:: RECORDS PROVIDED ::

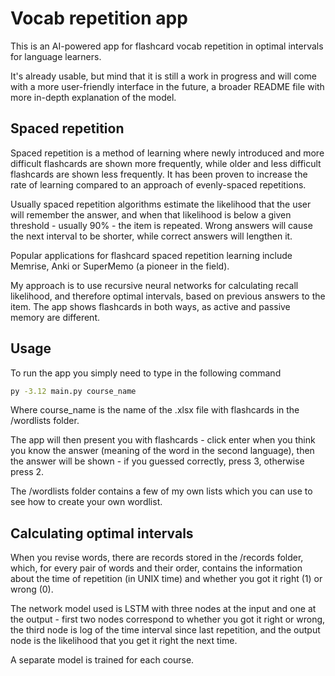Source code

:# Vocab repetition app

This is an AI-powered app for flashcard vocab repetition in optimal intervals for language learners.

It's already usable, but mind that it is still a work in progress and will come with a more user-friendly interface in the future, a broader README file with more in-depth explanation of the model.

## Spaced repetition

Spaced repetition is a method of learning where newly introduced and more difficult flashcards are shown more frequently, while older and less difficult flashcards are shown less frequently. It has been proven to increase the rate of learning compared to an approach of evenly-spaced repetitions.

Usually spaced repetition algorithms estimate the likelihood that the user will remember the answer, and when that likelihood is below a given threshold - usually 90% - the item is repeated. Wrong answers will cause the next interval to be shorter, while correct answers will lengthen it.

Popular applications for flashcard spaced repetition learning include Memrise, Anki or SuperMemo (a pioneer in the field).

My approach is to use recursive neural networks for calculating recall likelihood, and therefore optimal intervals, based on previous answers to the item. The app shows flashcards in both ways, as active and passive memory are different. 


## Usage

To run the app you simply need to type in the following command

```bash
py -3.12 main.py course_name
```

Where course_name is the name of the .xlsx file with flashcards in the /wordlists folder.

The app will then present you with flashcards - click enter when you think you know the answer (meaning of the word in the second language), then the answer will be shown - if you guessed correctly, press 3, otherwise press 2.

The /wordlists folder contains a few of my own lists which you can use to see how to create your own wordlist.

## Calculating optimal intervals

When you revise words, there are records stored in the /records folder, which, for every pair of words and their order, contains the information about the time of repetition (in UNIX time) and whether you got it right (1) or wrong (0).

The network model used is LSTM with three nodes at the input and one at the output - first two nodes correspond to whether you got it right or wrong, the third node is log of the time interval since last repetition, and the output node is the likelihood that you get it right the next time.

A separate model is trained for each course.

:::

TASK OBJECTIVE –
Of all the entries above, retype exactly the lines from the line with "## Spaced repetition" to the line with "When you revise", both included, and no others.

TASK RESULT –
## Spaced repetition

Spaced repetition is a method of learning where newly introduced and more difficult flashcards are shown more frequently, while older and less difficult flashcards are shown less frequently. It has been proven to increase the rate of learning compared to an approach of evenly-spaced repetitions.

Usually spaced repetition algorithms estimate the likelihood that the user will remember the answer, and when that likelihood is below a given threshold - usually 90% - the item is repeated. Wrong answers will cause the next interval to be shorter, while correct answers will lengthen it.

Popular applications for flashcard spaced repetition learning include Memrise, Anki or SuperMemo (a pioneer in the field).

My approach is to use recursive neural networks for calculating recall likelihood, and therefore optimal intervals, based on previous answers to the item. The app shows flashcards in both ways, as active and passive memory are different. 


## Usage

To run the app you simply need to type in the following command

```bash
py -3.12 main.py course_name
```

Where course_name is the name of the .xlsx file with flashcards in the /wordlists folder.

The app will then present you with flashcards - click enter when you think you know the answer (meaning of the word in the second language), then the answer will be shown - if you guessed correctly, press 3, otherwise press 2.

The /wordlists folder contains a few of my own lists which you can use to see how to create your own wordlist.

## Calculating optimal intervals

When you revise words, there are records stored in the /records folder, which, for every pair of words and their order, contains the information about the time of repetition (in UNIX time) and whether you got it right (1) or wrong (0).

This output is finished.